Dabei wäre konsequentes Handeln und ein
Gesamtkonzept für die Attraktivität der Innenstadt dringend
notwendig. Der VEP sieht vor:
• weniger Kurzparken in der Kernstadt
• städtebauliche Umgestaltung von Plätzen
(südliche und nördliche Promenade, Heinrichstraße, Maxplatz),
Ziel: mehr Aufenthaltsqualität, weniger öffentliche Parkplätze
• intensivere Parkraumbewirtschaftung in der
Parkzone II (= fußläufige Entfernung von 5 bis 10 Gehminuten
rund um den Maxplatz)
• Ausdehnen der Parkraumbewirtschaftung in der
Parkzone III
• Neuregelung der Parkgebühren: P&R-Nutzung
sowie -ÖPNV müssen preisgünstiger sein als Parken direkt in der
Innenstadt
• Einführung einer Besucherkartenregelung für
private Besucher von Anwohnern
• weniger Dauer- und Langzeitparker in den
öffentlichen Parkhäusern und Tiefgaragen
• weniger ausgewiesene Parkplätze auf Gehwegen
• Umwandlung von öffentlichen Parkplätzen in
Parkplätze für Anwohner, mobilitätseingeschränkte Personen und
Wirtschaftsverkehr
Doch ganz im Gegensatz zu diesen vom Stadtrat
beschlossenen (!) Maßnahmen und dem ebenfalls beschlossenen (!)

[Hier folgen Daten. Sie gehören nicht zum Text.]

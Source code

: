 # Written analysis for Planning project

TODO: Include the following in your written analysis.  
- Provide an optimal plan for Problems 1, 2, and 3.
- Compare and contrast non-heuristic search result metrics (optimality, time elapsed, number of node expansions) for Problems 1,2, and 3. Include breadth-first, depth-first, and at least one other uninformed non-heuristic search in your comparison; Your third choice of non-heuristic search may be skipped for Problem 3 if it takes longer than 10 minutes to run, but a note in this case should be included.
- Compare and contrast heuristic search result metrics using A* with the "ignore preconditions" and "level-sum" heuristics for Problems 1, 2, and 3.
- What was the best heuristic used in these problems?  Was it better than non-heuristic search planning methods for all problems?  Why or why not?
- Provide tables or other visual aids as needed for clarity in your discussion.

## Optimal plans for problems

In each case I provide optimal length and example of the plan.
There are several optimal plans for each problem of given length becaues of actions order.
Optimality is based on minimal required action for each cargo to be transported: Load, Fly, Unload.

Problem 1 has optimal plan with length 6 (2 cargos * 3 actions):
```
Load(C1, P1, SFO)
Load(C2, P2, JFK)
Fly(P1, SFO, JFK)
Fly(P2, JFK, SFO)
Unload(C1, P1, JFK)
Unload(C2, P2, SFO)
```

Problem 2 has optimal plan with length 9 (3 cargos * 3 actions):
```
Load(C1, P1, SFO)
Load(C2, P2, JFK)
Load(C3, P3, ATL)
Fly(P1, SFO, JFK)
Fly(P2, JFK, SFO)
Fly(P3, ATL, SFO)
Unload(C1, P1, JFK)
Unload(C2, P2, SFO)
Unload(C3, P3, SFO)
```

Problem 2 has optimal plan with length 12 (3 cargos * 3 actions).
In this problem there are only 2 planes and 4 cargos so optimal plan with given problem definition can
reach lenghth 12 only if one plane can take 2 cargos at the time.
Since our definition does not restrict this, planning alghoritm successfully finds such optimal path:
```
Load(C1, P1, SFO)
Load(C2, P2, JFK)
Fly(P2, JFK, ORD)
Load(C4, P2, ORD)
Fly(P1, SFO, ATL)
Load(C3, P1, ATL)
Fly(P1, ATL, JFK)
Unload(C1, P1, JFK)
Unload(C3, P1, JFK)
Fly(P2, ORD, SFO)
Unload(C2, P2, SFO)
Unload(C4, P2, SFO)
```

Grundsatz kommen bereits erste Forderungen eben derselben
Stadtratsfraktionen, das Park-raumangebot noch weiter auszudehen,
z. B. durch eine Tiefgarage unter dem Schönleinsplatz.
Das PLS teibt seltsame Nebenblüten. Am Schönleinsplatz preis ein
Schild freie Parkplätze in der Geyerswörth-Tiefgarage an Weder
das Schild noch die Tiefgarage gehören zum städtischen PLS. Und
von "dynamisch" keine Spur, das Schild ist gedruckt und
zigt immer 138 Plätze an. Ein echter Fake.
Text/Fotos: sys
Kaum
einer nutzt das PLS
Eine von der Stadt in Auftrag gegebene Untersuchung des Instituts
GEOPLAN in Zusammenarbeit mit Prof. Monheim zeitigte
niederschmetternde Ergebnisse für das PLS. Rund 800 Personen aus
Stadt und Landkreis Bamberg – per Zufallsstichprobe ausgewählt
– füllten Fragebogen aus. 91 % der BambergerInnen und 81 % der
-LandkreisbewohnerInnen gaben an, bei ihrem letzten
Innenstadtbesuch das PLS nicht genutzt zu haben. Und das obwohl
fast allen das PLS bekannt ist – nur 2 % bzw. 6 % kannten bei
der Befragung das PLS nicht.
ZITATE
Auf eine Erweiterung des
Stellplatzangebotes durch den Bau weiterer Parkhäuser innerhalb des
innerstädtischen Ringes sollte ganz verzichtet werden. Das
Stellplatzangebot würde zusätzlichen mIV (motorisierten
Individual-Verkehr, d.Red.) in die bereits jetzt hochbelasteten
Innenstadtstraßen ziehen und würde der Zielsetzung, Förderung des
Umweltverbundes und Reduzierung des mIV, widersprechen.
Verkehrsentwicklungsplan,
endgültige Fassung vom 28.11.2002, Seite C-57
Jeder Autofahrer erwartet drei
Parkplätze: Zuhause, am Arbeitsplatz und einen dritten schließlich dort,
wo er gelegentlich parken will. Unterschieldiche Lösungsstrategien
bewegen sich zwischen den Extremen rigoroser Parkplatzverknappung und
großzügiger Parkflächenerweiterung. Jedoch gilt: "Parkplätze
bauen ist wie Tauben füttern, es kommen immer mehr."